A conversão de multa ambiental em doação de bens para uso administrativo de Secretaria Municipal do Meio Ambiente não se enquadra nos serviços previstos no art. 140 do Decreto n. 6.514/2008, por não representar ação direta de preservação, melhoria ou recuperação da qualidade ambiental.

Na origem, cuida-se de ação civil pública por improbidade administrativa, com pedido principal de declaração de nulidade de TAC (Termo de Ajustamento de Conduta).

No caso, a controvérsia reside na conversão de multa ambiental em doação de bens para o uso administrativo de Secretaria Municipal do Meio Ambiente (equipamentos de escritório, vestuário e materiais de consumo).

Sobre o tema, o art. 72, § 4º, da Lei n. 9.605/1998 autoriza a conversão da multa simples em serviços de preservação, melhoria e recuperação da qualidade do meio ambiente, devendo-se observar os requisitos do art. 140 do Decreto n. 6.514/2008.

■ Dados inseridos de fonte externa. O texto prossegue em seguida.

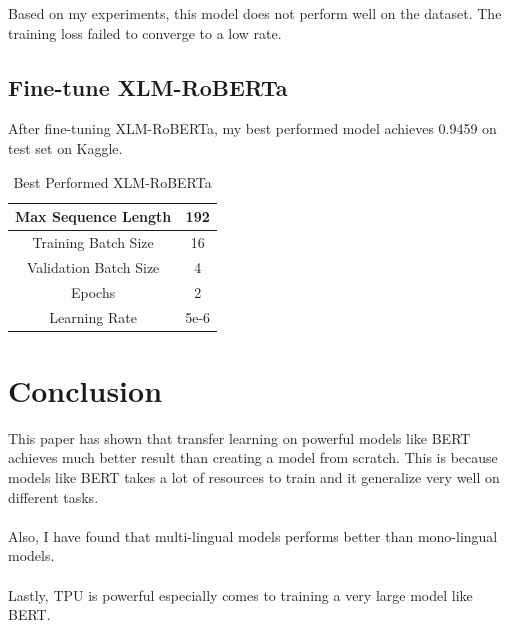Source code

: \documentclass[11pt,a4paper]{article}
\begin{document}
Based on my experiments, this model does not perform well on the dataset. The training loss failed to converge to a low rate.

\subsection{Fine-tune XLM-RoBERTa}

After fine-tuning XLM-RoBERTa, my best performed model achieves 0.9459 on test set on Kaggle.\\

\begin{table}[!htbp]
	\centering
	\begin{tabular}{|c|c|}
		\hline
		{Max Sequence Length}   & 192  \\ \hline
		{Training Batch Size}   & 16   \\ \hline
		{Validation Batch Size} & 4    \\ \hline
		{Epochs}                & 2    \\ \hline
		{Learning Rate}         & 5e-6 \\ \hline
	\end{tabular}
	\caption{\label{table:my-label} Best Performed XLM-RoBERTa}
\end{table}


\section{Conclusion}

This paper has shown that transfer learning on powerful models like BERT achieves much better result than creating a model from scratch. This is because models like BERT takes a lot of resources to train and it generalize very well on different tasks.\\
\\
Also, I have found that multi-lingual models performs better than mono-lingual models.\\
\\
Lastly, TPU is powerful especially comes to training a very large model like BERT.\\


\newpage
\

\end{document}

Nos termos assentados pelo Tribunal de origem, a destinação do valor da multa para aquisição de bens de uso da Secretaria de Meio Ambiente não se insere na hipótese constante do art. 140, inciso V:

São considerados serviços de preservação, melhoria e recuperação da qualidade do meio ambiente, as ações, as atividades e as obras incluídas em projetos com, no mínimo, um dos seguintes objetivos: [...] V - manutenção de espaços públicos que tenham como objetivo a conservação, a proteção e a recuperação de espécies da flora nativa ou da fauna silvestre e de áreas verdes urbanas destinadas à proteção dos recursos hídricos.

No ponto, vale ressaltar que o bem ambiental não é de titularidade do Poder Público, o que impede a conversão da multa em bens de uso da Secretaria sem uma comprovação direta do incremento da proteção ambiental. A titularidade desse bem é de toda a coletividade. O Poder Público é mero gestor e não pode dispor do bem de forma indiscriminada.

Nesse sentido, aliás, é o entendimento do Supremo Tribunal Federal quanto à violação de dois bens distintos na conduta de lavra ilegal, uma violadora do patrimônio da União e outra prejudicial ao bem ambiental: "[...] Não há falar em derrogação na norma contida no art. 2º da Lei n. 8.176/1991 pela superveniência do art. 55 da Lei n. 9.605/1998, porquanto, além de tipificarem condutas diversas ('explorar' e 'executar extração'), tutelam bens jurídicos distintos (patrimônio da União e meio ambiente) [...]".

A destinação de parte dos valores às ações de educação ambiental, por sua vez, não se mostra capaz de tornar o TAC válido, em razão dos argumentos já explicitados anteriormente. Portanto, foi correto o julgamento do Tribunal de origem que manteve a nulidade do Termo de Ajustamento de Conduta.